Christmas Day 2010
I woke shortly before 7am, for an early morning walk when the forest and the birds were just waking up. The mist was clearing from the river and a pair of Verreaux’s eagle owls sat in a baobab tree grunting at the group of tourists admiring them from below.
Finally back to the camp for breakfast, then a lazy morning reading a novel, with the occasional swim in the pool to cool off. In the afternoon the camp owner suggested a fishing trip on the river. Arriving at a suitable spot, we (well, those who knew what they were doing) attached the lures to the fishing rods and we made slow circles around the river, waiting for the fish to bite. They didn’t, but who cared? We enjoyed watching the African harrier hawks hunting over the water, and the red colobus monkeys moving about the trees on the bank.

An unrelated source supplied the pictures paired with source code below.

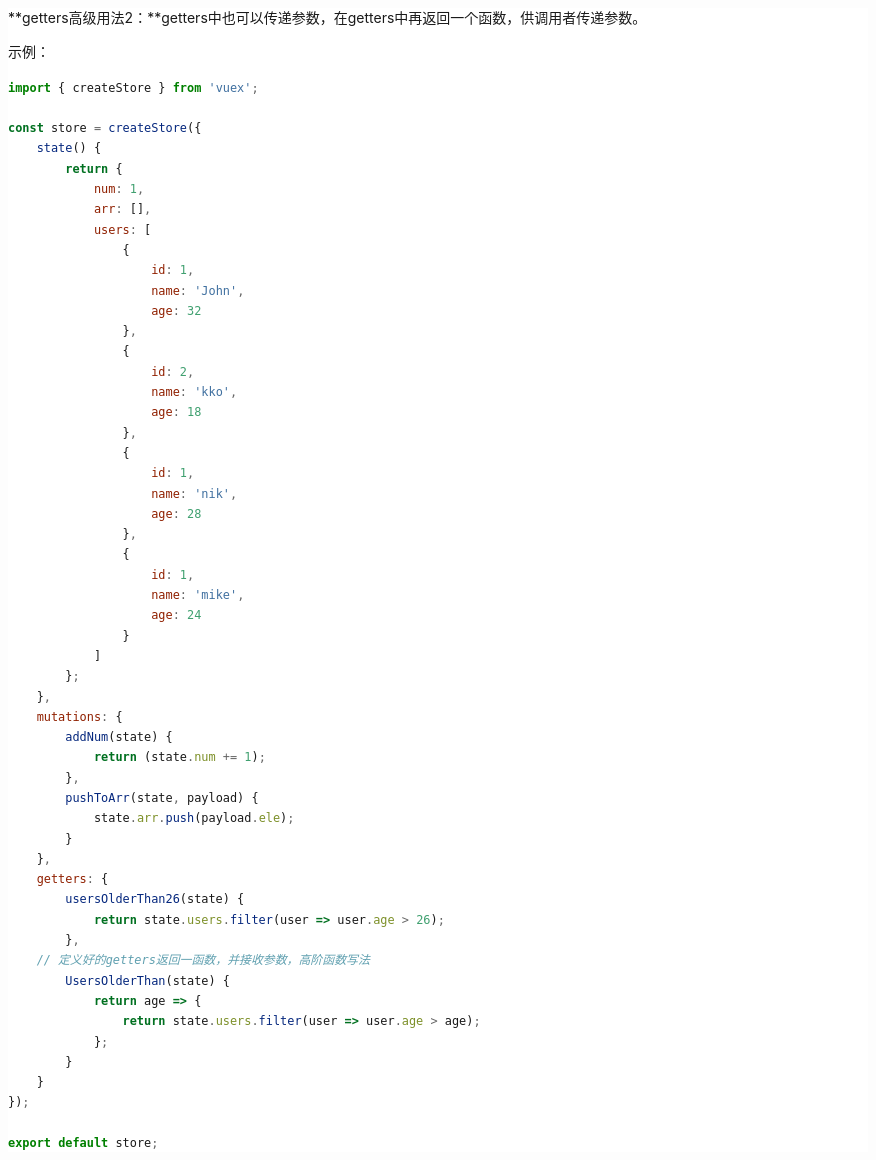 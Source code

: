

**getters高级用法2：**getters中也可以传递参数，在getters中再返回一个函数，供调用者传递参数。

示例：

```js
import { createStore } from 'vuex';

const store = createStore({
	state() {
		return {
			num: 1,
			arr: [],
			users: [
				{
					id: 1,
					name: 'John',
					age: 32
				},
				{
					id: 2,
					name: 'kko',
					age: 18
				},
				{
					id: 1,
					name: 'nik',
					age: 28
				},
				{
					id: 1,
					name: 'mike',
					age: 24
				}
			]
		};
	},
	mutations: {
		addNum(state) {
			return (state.num += 1);
		},
		pushToArr(state, payload) {
			state.arr.push(payload.ele);
		}
	},
	getters: {
		usersOlderThan26(state) {
			return state.users.filter(user => user.age > 26);
		},
    // 定义好的getters返回一函数，并接收参数，高阶函数写法
		UsersOlderThan(state) {
			return age => {
				return state.users.filter(user => user.age > age);
			};
		}
	}
});

export default store;

```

Finally back to camp for a shower before dinner. The owner had moved the table and chairs out onto the little wooden fishing jetty so that we could dine under the stars, and one of the other four tourists there produced a bottle of champagne for us all to share. It wasn’t exactly a traditional Christmas meal – we had spaghetti bolognese followed by flambed bananas – but it was one of the most enjoyable I have had.
My fellow tourists were contemplating their flights home, hoping that Europe’s snow had begun to clear. I had a long, uncomfortable shared taxi ride back home to Dakar, but with the knowledge that blue skies and warm sunshine would continue for me until the rains come next July.
Oh, where was I? In The Gambia, at the Bird Safari Camp on Jangjangbureh Island, taking a short break. A beautiful place although I’d be giving too one-sided a picture if I didn’t mention the voracious mosquitoes that have left me with dozens of red and itching bites as my souvenir.